++++ MATERIAL FOR THE TASK ++++
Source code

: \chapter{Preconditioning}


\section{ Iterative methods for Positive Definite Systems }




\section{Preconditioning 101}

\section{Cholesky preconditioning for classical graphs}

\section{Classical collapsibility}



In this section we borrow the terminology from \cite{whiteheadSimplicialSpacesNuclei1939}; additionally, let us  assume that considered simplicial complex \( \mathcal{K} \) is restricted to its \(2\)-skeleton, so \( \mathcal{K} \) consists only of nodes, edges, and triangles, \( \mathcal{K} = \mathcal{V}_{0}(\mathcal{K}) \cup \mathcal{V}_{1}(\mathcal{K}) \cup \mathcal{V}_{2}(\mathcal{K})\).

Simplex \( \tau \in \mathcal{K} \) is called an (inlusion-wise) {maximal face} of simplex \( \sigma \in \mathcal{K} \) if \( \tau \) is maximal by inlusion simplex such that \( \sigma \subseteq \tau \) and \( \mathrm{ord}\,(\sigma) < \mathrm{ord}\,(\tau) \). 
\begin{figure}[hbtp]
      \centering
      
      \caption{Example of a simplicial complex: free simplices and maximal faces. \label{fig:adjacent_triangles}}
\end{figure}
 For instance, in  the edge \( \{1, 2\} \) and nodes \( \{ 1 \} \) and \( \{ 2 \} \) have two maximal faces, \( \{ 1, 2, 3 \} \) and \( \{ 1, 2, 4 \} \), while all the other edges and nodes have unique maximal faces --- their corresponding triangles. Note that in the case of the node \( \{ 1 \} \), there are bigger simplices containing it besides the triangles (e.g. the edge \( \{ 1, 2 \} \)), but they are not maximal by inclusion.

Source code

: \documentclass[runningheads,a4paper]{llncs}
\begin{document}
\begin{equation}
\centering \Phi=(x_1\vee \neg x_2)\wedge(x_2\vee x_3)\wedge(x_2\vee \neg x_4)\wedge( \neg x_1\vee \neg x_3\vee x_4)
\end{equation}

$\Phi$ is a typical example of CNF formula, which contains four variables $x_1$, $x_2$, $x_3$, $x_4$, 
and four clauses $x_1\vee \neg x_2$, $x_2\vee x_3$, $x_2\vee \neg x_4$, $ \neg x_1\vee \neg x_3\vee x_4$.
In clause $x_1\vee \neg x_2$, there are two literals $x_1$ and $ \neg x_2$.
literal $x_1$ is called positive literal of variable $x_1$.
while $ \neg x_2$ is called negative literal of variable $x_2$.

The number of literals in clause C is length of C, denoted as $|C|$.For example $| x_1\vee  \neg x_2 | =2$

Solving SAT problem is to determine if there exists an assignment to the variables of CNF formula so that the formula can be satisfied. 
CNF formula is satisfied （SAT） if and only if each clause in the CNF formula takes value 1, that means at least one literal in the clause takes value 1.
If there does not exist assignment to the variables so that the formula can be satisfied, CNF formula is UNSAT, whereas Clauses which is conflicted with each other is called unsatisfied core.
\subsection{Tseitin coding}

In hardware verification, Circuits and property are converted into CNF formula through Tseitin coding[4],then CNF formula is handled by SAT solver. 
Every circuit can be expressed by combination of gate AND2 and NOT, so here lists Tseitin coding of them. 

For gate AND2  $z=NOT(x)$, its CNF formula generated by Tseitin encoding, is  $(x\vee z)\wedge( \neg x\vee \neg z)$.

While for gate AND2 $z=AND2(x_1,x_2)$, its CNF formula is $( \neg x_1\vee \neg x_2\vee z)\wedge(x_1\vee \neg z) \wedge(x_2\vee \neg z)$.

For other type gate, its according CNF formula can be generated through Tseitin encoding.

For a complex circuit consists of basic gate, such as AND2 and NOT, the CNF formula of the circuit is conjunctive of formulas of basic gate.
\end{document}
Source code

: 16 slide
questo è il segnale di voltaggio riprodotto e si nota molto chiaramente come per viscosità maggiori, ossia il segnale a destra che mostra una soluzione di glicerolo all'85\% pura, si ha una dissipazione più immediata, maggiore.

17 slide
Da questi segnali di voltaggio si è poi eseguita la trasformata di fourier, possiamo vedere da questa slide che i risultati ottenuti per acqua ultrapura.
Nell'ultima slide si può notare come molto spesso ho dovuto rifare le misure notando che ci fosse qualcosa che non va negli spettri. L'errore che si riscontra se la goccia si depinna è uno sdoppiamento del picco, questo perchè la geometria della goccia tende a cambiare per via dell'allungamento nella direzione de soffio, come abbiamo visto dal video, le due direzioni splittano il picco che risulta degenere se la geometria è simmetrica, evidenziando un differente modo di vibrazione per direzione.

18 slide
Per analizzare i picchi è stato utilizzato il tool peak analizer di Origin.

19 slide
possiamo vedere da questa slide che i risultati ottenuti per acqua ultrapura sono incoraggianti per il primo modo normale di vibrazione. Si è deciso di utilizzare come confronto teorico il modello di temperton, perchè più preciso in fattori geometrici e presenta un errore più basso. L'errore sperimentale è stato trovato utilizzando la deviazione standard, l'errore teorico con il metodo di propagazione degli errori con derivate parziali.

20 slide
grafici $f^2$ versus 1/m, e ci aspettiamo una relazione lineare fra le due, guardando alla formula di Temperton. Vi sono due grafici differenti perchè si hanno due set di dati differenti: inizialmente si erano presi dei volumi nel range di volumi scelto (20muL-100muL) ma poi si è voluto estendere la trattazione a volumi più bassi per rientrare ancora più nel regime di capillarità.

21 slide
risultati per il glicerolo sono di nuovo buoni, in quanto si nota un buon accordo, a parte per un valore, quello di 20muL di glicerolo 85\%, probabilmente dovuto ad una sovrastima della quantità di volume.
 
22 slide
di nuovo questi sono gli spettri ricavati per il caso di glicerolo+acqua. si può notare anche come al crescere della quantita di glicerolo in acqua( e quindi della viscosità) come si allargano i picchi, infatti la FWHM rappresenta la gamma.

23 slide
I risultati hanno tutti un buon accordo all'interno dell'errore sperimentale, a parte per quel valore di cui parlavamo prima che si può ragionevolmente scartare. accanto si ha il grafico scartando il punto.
++++
YOUR ASSIGNMENT: Repeat every line of the records above exactly.

FINAL ANSWER:
Source code

: \chapter{Preconditioning}


\section{ Iterative methods for Positive Definite Systems }




\section{Preconditioning 101}

\section{Cholesky preconditioning for classical graphs}

\section{Classical collapsibility}



In this section we borrow the terminology from \cite{whiteheadSimplicialSpacesNuclei1939}; additionally, let us  assume that considered simplicial complex \( \mathcal{K} \) is restricted to its \(2\)-skeleton, so \( \mathcal{K} \) consists only of nodes, edges, and triangles, \( \mathcal{K} = \mathcal{V}_{0}(\mathcal{K}) \cup \mathcal{V}_{1}(\mathcal{K}) \cup \mathcal{V}_{2}(\mathcal{K})\).

Simplex \( \tau \in \mathcal{K} \) is called an (inlusion-wise) {maximal face} of simplex \( \sigma \in \mathcal{K} \) if \( \tau \) is maximal by inlusion simplex such that \( \sigma \subseteq \tau \) and \( \mathrm{ord}\,(\sigma) < \mathrm{ord}\,(\tau) \). 
\begin{figure}[hbtp]
      \centering
      
      \caption{Example of a simplicial complex: free simplices and maximal faces. \label{fig:adjacent_triangles}}
\end{figure}
 For instance, in  the edge \( \{1, 2\} \) and nodes \( \{ 1 \} \) and \( \{ 2 \} \) have two maximal faces, \( \{ 1, 2, 3 \} \) and \( \{ 1, 2, 4 \} \), while all the other edges and nodes have unique maximal faces --- their corresponding triangles. Note that in the case of the node \( \{ 1 \} \), there are bigger simplices containing it besides the triangles (e.g. the edge \( \{ 1, 2 \} \)), but they are not maximal by inclusion.

Source code

: \documentclass[runningheads,a4paper]{llncs}
\begin{document}
\begin{equation}
\centering \Phi=(x_1\vee \neg x_2)\wedge(x_2\vee x_3)\wedge(x_2\vee \neg x_4)\wedge( \neg x_1\vee \neg x_3\vee x_4)
\end{equation}

$\Phi$ is a typical example of CNF formula, which contains four variables $x_1$, $x_2$, $x_3$, $x_4$, 
and four clauses $x_1\vee \neg x_2$, $x_2\vee x_3$, $x_2\vee \neg x_4$, $ \neg x_1\vee \neg x_3\vee x_4$.
In clause $x_1\vee \neg x_2$, there are two literals $x_1$ and $ \neg x_2$.
literal $x_1$ is called positive literal of variable $x_1$.
while $ \neg x_2$ is called negative literal of variable $x_2$.

The number of literals in clause C is length of C, denoted as $|C|$.For example $| x_1\vee  \neg x_2 | =2$

Solving SAT problem is to determine if there exists an assignment to the variables of CNF formula so that the formula can be satisfied. 
CNF formula is satisfied （SAT） if and only if each clause in the CNF formula takes value 1, that means at least one literal in the clause takes value 1.
If there does not exist assignment to the variables so that the formula can be satisfied, CNF formula is UNSAT, whereas Clauses which is conflicted with each other is called unsatisfied core.
\subsection{Tseitin coding}

In hardware verification, Circuits and property are converted into CNF formula through Tseitin coding[4],then CNF formula is handled by SAT solver. 
Every circuit can be expressed by combination of gate AND2 and NOT, so here lists Tseitin coding of them. 

For gate AND2  $z=NOT(x)$, its CNF formula generated by Tseitin encoding, is  $(x\vee z)\wedge( \neg x\vee \neg z)$.

While for gate AND2 $z=AND2(x_1,x_2)$, its CNF formula is $( \neg x_1\vee \neg x_2\vee z)\wedge(x_1\vee \neg z) \wedge(x_2\vee \neg z)$.

For other type gate, its according CNF formula can be generated through Tseitin encoding.

For a complex circuit consists of basic gate, such as AND2 and NOT, the CNF formula of the circuit is conjunctive of formulas of basic gate.
\end{document}
Source code

: 16 slide
questo è il segnale di voltaggio riprodotto e si nota molto chiaramente come per viscosità maggiori, ossia il segnale a destra che mostra una soluzione di glicerolo all'85\% pura, si ha una dissipazione più immediata, maggiore.

17 slide
Da questi segnali di voltaggio si è poi eseguita la trasformata di fourier, possiamo vedere da questa slide che i risultati ottenuti per acqua ultrapura.
Nell'ultima slide si può notare come molto spesso ho dovuto rifare le misure notando che ci fosse qualcosa che non va negli spettri. L'errore che si riscontra se la goccia si depinna è uno sdoppiamento del picco, questo perchè la geometria della goccia tende a cambiare per via dell'allungamento nella direzione de soffio, come abbiamo visto dal video, le due direzioni splittano il picco che risulta degenere se la geometria è simmetrica, evidenziando un differente modo di vibrazione per direzione.

18 slide
Per analizzare i picchi è stato utilizzato il tool peak analizer di Origin.

19 slide
possiamo vedere da questa slide che i risultati ottenuti per acqua ultrapura sono incoraggianti per il primo modo normale di vibrazione. Si è deciso di utilizzare come confronto teorico il modello di temperton, perchè più preciso in fattori geometrici e presenta un errore più basso. L'errore sperimentale è stato trovato utilizzando la deviazione standard, l'errore teorico con il metodo di propagazione degli errori con derivate parziali.

20 slide
grafici $f^2$ versus 1/m, e ci aspettiamo una relazione lineare fra le due, guardando alla formula di Temperton. Vi sono due grafici differenti perchè si hanno due set di dati differenti: inizialmente si erano presi dei volumi nel range di volumi scelto (20muL-100muL) ma poi si è voluto estendere la trattazione a volumi più bassi per rientrare ancora più nel regime di capillarità.

21 slide
risultati per il glicerolo sono di nuovo buoni, in quanto si nota un buon accordo, a parte per un valore, quello di 20muL di glicerolo 85\%, probabilmente dovuto ad una sovrastima della quantità di volume.
 
22 slide
di nuovo questi sono gli spettri ricavati per il caso di glicerolo+acqua. si può notare anche come al crescere della quantita di glicerolo in acqua( e quindi della viscosità) come si allargano i picchi, infatti la FWHM rappresenta la gamma.

23 slide
I risultati hanno tutti un buon accordo all'interno dell'errore sperimentale, a parte per quel valore di cui parlavamo prima che si può ragionevolmente scartare. accanto si ha il grafico scartando il punto.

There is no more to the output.